Within the data that follows, set down exactly the lines from the one containing "阿帕基本来还没有想好怎么处置" through the one containing "乔鲁诺喝得比他稍快一点，总的", both ends included.
Source information section start
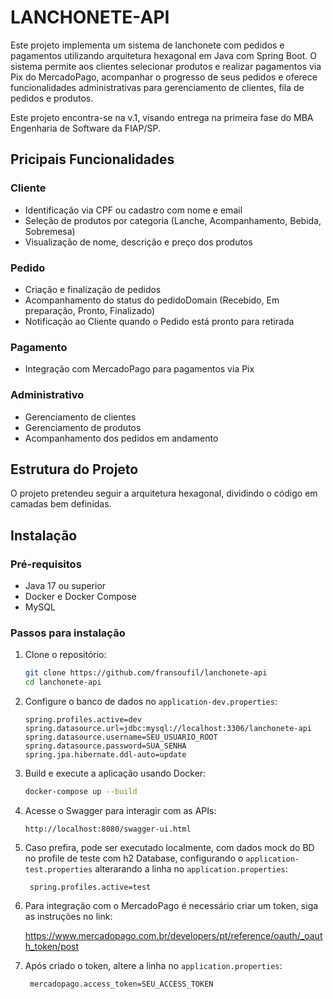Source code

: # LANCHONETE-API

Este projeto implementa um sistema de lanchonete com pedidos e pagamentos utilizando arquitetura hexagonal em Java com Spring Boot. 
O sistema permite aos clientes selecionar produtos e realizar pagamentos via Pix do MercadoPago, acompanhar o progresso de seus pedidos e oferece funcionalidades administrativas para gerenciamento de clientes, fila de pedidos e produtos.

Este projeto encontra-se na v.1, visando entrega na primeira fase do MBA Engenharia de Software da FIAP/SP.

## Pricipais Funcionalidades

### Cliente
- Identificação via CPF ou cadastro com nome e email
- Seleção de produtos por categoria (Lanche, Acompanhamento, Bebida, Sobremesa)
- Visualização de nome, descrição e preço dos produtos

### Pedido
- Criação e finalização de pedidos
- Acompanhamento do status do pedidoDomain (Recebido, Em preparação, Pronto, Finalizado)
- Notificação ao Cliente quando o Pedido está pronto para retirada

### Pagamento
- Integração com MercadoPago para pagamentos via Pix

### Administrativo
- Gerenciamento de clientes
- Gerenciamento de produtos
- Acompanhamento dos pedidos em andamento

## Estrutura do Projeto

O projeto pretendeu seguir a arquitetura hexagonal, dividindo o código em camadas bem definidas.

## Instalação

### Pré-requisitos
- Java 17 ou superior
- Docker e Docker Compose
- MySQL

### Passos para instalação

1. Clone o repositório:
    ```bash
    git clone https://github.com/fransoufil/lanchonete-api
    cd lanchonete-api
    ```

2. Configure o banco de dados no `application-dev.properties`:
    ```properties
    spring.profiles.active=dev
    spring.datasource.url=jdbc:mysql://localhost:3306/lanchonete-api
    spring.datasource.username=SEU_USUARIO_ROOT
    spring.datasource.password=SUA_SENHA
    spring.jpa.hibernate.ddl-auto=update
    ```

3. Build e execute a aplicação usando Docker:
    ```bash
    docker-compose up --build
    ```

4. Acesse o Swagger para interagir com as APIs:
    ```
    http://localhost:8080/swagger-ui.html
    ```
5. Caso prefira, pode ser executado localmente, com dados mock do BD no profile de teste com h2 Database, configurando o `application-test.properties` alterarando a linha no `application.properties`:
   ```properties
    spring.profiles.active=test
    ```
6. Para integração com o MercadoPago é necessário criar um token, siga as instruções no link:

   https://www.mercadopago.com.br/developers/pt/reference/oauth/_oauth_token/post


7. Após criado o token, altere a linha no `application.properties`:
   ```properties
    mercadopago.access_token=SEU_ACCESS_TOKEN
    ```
Source information section end
Source information section start
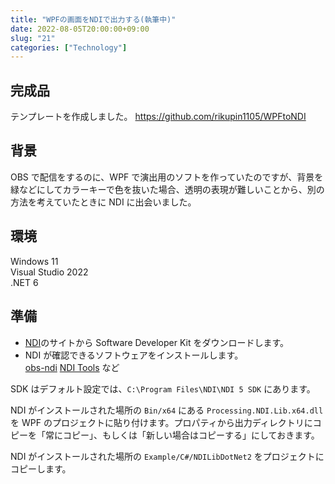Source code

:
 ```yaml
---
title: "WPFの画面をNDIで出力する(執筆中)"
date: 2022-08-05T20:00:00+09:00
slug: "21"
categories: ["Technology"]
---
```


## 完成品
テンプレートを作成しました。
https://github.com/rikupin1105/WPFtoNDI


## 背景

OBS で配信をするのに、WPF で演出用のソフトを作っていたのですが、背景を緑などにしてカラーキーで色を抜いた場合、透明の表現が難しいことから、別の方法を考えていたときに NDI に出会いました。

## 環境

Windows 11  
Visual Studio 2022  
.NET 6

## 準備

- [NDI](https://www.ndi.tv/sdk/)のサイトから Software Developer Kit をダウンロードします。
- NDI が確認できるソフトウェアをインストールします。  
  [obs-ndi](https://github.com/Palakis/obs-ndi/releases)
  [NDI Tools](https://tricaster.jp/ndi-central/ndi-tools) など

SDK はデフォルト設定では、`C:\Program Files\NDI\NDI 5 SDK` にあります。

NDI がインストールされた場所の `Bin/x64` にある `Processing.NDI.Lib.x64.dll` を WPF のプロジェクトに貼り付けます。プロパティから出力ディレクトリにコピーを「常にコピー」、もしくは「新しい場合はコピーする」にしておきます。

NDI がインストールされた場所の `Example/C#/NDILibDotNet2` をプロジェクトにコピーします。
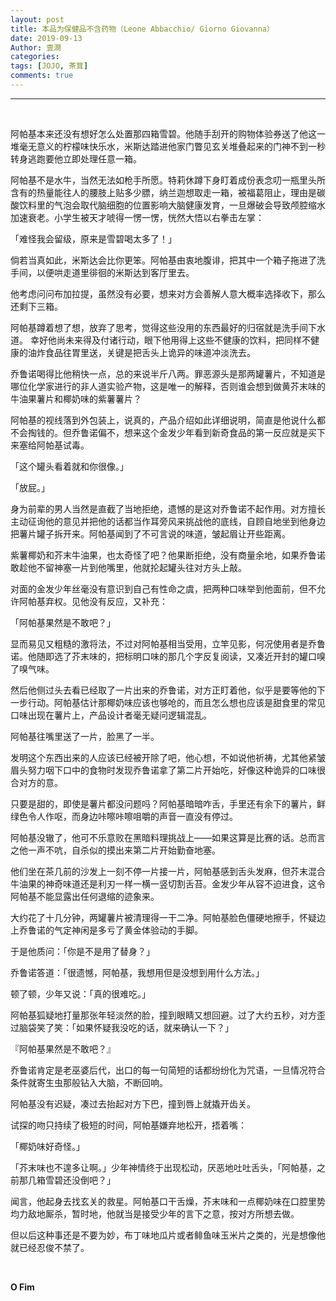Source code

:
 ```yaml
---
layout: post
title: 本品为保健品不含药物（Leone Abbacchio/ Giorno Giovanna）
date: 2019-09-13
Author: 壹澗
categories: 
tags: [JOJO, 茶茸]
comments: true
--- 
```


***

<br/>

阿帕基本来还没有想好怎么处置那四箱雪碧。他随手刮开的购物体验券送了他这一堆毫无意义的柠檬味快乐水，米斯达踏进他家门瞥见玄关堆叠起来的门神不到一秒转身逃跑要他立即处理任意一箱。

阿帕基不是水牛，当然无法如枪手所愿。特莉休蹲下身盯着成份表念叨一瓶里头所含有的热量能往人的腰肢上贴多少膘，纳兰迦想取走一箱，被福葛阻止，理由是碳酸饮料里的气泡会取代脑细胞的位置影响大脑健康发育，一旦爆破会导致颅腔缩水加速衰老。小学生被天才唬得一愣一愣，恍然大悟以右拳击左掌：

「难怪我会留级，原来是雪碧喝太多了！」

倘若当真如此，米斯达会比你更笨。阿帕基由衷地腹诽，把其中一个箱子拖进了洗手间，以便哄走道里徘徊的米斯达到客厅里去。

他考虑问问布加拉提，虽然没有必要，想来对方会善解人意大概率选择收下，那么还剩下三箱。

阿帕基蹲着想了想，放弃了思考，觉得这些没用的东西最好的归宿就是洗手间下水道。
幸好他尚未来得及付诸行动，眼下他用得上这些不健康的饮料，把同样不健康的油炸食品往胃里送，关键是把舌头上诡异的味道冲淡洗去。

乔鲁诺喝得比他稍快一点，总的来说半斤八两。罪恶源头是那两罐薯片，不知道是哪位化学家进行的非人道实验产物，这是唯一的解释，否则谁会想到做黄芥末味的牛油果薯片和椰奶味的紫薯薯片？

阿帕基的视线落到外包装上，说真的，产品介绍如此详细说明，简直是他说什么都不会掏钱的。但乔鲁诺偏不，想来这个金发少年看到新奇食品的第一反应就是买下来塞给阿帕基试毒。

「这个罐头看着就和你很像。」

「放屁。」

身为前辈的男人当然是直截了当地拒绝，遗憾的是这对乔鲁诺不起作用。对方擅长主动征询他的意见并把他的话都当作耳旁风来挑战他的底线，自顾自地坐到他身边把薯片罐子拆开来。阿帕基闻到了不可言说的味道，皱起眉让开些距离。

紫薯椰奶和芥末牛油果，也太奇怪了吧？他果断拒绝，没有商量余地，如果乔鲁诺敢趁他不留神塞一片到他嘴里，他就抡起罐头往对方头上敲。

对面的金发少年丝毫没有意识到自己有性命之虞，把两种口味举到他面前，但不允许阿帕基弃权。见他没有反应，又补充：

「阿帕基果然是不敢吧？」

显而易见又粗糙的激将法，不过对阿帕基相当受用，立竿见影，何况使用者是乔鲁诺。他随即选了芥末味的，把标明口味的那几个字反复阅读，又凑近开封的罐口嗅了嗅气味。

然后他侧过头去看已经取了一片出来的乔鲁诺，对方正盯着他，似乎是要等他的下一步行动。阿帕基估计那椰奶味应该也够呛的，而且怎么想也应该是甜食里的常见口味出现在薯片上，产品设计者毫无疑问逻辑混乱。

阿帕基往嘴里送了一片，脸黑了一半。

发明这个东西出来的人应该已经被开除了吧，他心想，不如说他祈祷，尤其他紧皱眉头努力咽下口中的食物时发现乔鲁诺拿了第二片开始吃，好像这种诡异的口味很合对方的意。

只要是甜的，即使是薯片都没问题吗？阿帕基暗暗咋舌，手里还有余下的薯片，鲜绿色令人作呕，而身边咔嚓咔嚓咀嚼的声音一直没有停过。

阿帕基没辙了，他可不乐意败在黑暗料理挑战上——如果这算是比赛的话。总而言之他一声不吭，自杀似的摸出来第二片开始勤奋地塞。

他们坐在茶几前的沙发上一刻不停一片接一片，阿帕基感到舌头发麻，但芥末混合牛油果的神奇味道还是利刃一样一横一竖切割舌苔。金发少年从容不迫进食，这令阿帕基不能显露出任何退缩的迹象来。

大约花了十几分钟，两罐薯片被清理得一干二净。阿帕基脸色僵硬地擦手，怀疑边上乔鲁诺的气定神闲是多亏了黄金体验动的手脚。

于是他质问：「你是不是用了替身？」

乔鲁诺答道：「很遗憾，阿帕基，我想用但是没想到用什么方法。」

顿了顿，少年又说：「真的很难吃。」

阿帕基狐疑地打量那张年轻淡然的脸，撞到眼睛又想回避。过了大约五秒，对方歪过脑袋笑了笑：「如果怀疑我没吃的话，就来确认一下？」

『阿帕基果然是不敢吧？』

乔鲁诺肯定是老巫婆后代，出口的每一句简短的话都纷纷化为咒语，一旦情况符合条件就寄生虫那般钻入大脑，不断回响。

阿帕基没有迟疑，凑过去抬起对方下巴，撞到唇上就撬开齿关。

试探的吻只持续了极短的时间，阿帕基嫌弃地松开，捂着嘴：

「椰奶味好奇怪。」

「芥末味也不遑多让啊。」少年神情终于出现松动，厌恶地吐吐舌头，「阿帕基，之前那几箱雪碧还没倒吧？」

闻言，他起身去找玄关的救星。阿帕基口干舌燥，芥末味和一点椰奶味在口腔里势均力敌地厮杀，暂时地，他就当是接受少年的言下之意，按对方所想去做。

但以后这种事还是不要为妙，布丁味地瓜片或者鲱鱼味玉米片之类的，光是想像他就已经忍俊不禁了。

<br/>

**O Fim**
Source information section end
Source information section start
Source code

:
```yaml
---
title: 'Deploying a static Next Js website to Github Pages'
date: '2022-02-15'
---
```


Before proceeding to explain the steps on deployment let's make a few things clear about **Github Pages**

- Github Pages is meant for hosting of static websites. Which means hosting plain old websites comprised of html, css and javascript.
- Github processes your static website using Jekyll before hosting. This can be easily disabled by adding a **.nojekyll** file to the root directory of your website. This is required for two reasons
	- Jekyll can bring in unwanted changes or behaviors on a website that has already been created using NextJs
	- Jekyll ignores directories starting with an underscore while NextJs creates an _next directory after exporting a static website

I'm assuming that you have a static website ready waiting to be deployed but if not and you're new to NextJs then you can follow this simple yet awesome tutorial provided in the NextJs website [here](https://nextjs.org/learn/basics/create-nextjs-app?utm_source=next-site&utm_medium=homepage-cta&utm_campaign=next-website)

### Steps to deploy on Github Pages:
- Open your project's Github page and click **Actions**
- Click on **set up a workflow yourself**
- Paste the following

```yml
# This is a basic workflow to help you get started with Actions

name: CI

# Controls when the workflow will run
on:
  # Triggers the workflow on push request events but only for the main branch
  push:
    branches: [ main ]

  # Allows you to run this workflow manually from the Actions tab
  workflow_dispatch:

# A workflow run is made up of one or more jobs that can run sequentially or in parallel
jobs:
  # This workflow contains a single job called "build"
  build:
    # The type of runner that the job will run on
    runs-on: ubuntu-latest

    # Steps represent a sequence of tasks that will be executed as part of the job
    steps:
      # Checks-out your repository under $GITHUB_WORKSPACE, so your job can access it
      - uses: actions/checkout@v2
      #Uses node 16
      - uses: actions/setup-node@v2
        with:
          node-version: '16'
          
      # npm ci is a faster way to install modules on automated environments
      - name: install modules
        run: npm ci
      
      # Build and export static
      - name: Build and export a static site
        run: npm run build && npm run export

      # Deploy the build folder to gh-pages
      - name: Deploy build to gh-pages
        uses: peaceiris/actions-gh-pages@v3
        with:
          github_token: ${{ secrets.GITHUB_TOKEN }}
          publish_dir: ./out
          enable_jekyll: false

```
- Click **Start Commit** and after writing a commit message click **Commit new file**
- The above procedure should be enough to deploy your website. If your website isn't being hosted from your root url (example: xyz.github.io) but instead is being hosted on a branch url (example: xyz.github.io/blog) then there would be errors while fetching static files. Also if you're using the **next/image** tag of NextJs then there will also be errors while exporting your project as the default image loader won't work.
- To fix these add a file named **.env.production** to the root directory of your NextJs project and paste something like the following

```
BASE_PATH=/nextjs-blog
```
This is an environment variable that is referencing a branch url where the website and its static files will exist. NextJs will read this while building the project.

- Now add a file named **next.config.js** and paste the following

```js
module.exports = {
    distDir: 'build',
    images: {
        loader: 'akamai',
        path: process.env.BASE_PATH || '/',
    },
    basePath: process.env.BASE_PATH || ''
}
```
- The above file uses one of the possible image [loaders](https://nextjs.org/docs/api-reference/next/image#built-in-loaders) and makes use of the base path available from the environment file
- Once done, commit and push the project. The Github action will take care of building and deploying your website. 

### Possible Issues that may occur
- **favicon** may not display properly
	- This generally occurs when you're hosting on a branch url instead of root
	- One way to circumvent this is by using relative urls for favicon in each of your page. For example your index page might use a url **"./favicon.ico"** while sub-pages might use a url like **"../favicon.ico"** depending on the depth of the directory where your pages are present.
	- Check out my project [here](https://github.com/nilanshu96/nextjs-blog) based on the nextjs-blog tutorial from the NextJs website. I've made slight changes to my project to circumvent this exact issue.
Source information section end
● Task answer
阿帕基本来还没有想好怎么处置那四箱雪碧。他随手刮开的购物体验券送了他这一堆毫无意义的柠檬味快乐水，米斯达踏进他家门瞥见玄关堆叠起来的门神不到一秒转身逃跑要他立即处理任意一箱。

阿帕基不是水牛，当然无法如枪手所愿。特莉休蹲下身盯着成份表念叨一瓶里头所含有的热量能往人的腰肢上贴多少膘，纳兰迦想取走一箱，被福葛阻止，理由是碳酸饮料里的气泡会取代脑细胞的位置影响大脑健康发育，一旦爆破会导致颅腔缩水加速衰老。小学生被天才唬得一愣一愣，恍然大悟以右拳击左掌：

「难怪我会留级，原来是雪碧喝太多了！」

倘若当真如此，米斯达会比你更笨。阿帕基由衷地腹诽，把其中一个箱子拖进了洗手间，以便哄走道里徘徊的米斯达到客厅里去。

他考虑问问布加拉提，虽然没有必要，想来对方会善解人意大概率选择收下，那么还剩下三箱。

阿帕基蹲着想了想，放弃了思考，觉得这些没用的东西最好的归宿就是洗手间下水道。
幸好他尚未来得及付诸行动，眼下他用得上这些不健康的饮料，把同样不健康的油炸食品往胃里送，关键是把舌头上诡异的味道冲淡洗去。

乔鲁诺喝得比他稍快一点，总的来说半斤八两。罪恶源头是那两罐薯片，不知道是哪位化学家进行的非人道实验产物，这是唯一的解释，否则谁会想到做黄芥末味的牛油果薯片和椰奶味的紫薯薯片？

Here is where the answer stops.